## THE TASK
Copy, word for word, each line of the data below from the first through the line containing "- When the user enters an", and stop there.

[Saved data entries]
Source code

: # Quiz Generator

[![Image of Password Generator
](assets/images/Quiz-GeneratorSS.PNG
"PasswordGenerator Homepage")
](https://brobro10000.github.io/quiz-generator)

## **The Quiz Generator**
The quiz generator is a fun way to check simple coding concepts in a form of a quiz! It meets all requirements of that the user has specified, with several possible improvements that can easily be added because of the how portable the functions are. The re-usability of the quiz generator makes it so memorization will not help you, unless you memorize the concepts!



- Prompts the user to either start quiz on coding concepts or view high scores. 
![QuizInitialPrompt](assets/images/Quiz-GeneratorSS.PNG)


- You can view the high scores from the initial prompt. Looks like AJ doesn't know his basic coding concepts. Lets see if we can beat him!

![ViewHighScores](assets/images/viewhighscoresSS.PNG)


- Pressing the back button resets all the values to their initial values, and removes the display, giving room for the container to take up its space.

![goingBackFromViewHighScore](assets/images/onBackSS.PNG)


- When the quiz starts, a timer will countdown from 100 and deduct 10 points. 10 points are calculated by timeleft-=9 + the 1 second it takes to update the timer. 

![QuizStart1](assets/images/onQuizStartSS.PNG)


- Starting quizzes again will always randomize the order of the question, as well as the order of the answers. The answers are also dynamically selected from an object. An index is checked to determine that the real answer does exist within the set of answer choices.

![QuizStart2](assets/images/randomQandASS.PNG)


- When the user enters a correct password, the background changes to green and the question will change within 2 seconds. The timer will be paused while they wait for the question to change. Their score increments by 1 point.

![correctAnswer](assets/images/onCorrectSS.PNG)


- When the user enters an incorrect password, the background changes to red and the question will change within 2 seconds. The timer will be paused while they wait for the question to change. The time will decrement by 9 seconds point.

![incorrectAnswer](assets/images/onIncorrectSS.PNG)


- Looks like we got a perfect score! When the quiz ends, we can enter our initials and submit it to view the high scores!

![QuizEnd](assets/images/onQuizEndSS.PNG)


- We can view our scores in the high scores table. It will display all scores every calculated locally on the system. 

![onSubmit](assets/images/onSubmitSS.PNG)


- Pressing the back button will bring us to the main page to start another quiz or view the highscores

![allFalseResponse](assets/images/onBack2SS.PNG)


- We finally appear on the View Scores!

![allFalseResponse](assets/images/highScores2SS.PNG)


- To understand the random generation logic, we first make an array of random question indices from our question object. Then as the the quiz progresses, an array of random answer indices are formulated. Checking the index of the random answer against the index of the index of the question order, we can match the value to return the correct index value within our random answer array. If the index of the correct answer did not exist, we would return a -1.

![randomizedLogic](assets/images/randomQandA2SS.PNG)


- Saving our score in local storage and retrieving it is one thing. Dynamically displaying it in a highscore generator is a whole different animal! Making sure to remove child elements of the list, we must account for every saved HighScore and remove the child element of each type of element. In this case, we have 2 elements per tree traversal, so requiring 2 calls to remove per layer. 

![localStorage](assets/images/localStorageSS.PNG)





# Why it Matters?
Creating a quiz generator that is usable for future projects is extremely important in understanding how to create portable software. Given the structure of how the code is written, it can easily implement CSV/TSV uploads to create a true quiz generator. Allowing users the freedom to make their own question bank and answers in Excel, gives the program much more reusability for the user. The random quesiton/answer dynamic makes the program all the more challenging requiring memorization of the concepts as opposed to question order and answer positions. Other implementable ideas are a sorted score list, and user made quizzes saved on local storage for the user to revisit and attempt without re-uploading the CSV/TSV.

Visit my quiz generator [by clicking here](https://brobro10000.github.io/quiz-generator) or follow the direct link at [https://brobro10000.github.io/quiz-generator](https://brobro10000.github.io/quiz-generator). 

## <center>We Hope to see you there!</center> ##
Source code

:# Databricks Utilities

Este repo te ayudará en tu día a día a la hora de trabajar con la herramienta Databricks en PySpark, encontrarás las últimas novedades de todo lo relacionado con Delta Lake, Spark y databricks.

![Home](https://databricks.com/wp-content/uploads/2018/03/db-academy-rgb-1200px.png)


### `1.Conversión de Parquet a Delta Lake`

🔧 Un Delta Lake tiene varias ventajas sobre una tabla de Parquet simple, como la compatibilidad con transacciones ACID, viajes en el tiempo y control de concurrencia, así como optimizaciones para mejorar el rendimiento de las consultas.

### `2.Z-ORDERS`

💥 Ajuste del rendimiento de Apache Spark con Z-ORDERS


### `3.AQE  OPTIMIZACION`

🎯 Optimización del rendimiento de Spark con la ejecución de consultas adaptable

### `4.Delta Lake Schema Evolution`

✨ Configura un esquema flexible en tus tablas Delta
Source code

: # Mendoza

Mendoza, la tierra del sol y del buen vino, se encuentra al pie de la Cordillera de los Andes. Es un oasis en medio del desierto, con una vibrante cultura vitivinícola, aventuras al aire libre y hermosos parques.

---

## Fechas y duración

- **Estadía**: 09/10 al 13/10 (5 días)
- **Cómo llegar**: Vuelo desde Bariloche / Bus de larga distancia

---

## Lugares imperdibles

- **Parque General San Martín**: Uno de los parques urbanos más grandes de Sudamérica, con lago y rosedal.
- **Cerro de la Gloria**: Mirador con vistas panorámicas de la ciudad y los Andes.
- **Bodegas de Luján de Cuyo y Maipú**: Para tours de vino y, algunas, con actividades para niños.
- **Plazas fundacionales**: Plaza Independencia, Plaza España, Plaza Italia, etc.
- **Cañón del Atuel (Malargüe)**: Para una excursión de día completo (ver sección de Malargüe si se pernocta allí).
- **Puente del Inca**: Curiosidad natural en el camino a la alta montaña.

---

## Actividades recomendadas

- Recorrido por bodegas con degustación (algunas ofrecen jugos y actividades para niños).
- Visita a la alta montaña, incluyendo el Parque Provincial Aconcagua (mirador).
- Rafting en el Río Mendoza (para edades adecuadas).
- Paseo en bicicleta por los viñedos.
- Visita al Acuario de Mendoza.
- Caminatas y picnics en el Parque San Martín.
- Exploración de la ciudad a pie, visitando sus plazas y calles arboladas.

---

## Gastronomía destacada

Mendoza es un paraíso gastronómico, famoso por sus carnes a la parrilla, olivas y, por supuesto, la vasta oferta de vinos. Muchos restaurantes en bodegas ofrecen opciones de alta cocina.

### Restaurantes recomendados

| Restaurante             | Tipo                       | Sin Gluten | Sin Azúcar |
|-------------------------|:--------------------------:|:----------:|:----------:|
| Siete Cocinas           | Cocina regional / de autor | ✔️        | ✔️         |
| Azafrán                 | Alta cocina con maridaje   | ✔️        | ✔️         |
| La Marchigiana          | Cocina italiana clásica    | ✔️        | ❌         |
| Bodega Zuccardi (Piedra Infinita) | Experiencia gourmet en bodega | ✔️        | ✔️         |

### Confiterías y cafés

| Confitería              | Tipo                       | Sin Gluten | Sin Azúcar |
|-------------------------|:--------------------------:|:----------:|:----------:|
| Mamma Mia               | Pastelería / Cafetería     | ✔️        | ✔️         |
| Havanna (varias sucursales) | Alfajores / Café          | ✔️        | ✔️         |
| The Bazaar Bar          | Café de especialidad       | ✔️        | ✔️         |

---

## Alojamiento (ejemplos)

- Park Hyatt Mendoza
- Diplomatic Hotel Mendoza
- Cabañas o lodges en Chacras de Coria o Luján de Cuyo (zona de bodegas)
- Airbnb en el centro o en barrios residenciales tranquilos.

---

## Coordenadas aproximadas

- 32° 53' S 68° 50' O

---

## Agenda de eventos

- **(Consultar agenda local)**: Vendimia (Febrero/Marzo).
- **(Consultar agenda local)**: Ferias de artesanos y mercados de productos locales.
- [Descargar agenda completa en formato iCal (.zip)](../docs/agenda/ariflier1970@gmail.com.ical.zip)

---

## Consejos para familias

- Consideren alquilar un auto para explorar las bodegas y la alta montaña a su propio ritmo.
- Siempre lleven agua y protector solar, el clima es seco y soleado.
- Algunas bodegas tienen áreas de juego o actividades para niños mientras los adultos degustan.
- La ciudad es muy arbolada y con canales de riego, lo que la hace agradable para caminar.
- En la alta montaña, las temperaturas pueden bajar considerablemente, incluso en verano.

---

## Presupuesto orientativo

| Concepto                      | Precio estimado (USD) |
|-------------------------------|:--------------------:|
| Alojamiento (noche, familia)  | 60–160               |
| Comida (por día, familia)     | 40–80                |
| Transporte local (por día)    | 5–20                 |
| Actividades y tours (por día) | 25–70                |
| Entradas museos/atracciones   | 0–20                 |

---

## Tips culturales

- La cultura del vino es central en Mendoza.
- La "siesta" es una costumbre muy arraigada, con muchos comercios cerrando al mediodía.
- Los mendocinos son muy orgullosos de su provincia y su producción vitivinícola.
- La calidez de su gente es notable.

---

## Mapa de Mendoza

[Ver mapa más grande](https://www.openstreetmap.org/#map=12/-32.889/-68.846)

## WRITTEN SOLUTION
Source code

: # Quiz Generator

[![Image of Password Generator
](assets/images/Quiz-GeneratorSS.PNG
"PasswordGenerator Homepage")
](https://brobro10000.github.io/quiz-generator)

## **The Quiz Generator**
The quiz generator is a fun way to check simple coding concepts in a form of a quiz! It meets all requirements of that the user has specified, with several possible improvements that can easily be added because of the how portable the functions are. The re-usability of the quiz generator makes it so memorization will not help you, unless you memorize the concepts!



- Prompts the user to either start quiz on coding concepts or view high scores. 
![QuizInitialPrompt](assets/images/Quiz-GeneratorSS.PNG)


- You can view the high scores from the initial prompt. Looks like AJ doesn't know his basic coding concepts. Lets see if we can beat him!

![ViewHighScores](assets/images/viewhighscoresSS.PNG)


- Pressing the back button resets all the values to their initial values, and removes the display, giving room for the container to take up its space.

![goingBackFromViewHighScore](assets/images/onBackSS.PNG)


- When the quiz starts, a timer will countdown from 100 and deduct 10 points. 10 points are calculated by timeleft-=9 + the 1 second it takes to update the timer. 

![QuizStart1](assets/images/onQuizStartSS.PNG)


- Starting quizzes again will always randomize the order of the question, as well as the order of the answers. The answers are also dynamically selected from an object. An index is checked to determine that the real answer does exist within the set of answer choices.

![QuizStart2](assets/images/randomQandASS.PNG)


- When the user enters a correct password, the background changes to green and the question will change within 2 seconds. The timer will be paused while they wait for the question to change. Their score increments by 1 point.

![correctAnswer](assets/images/onCorrectSS.PNG)


- When the user enters an incorrect password, the background changes to red and the question will change within 2 seconds. The timer will be paused while they wait for the question to change. The time will decrement by 9 seconds point.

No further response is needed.